--- START ---

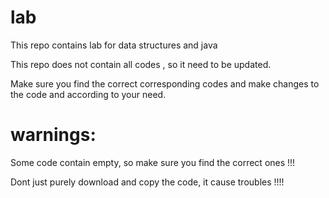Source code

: # lab
This repo contains lab for data structures and java 

This repo does not contain all codes , so it need to be updated. 

Make sure you find the correct corresponding codes and make changes to the code and according to your need.

# warnings:
Some code contain empty, so make sure you find the correct ones !!!

Dont just purely download and copy the code, it cause troubles  !!!!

--- END ---

** Work to complete **
Reproduce verbatim the stretch of lines beginning with the one containing "Some code contain" and ending at the close of the entries above.

** Response to the exercise **
Some code contain empty, so make sure you find the correct ones !!!

Dont just purely download and copy the code, it cause troubles  !!!!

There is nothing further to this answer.